SOURCE DATA:
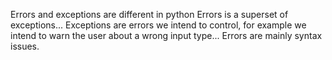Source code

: Errors and exceptions are different in python
Errors is a superset of exceptions...
Exceptions are errors we intend to control, for example we intend to warn the user about a wrong input type...
Errors are mainly syntax issues.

REQUIREMENT:
When copying the material, leave every image behind and keep each line verbatim.

THE COMPLETED TASK:
Source code

: Errors and exceptions are different in python
Errors is a superset of exceptions...
Exceptions are errors we intend to control, for example we intend to warn the user about a wrong input type...
Errors are mainly syntax issues.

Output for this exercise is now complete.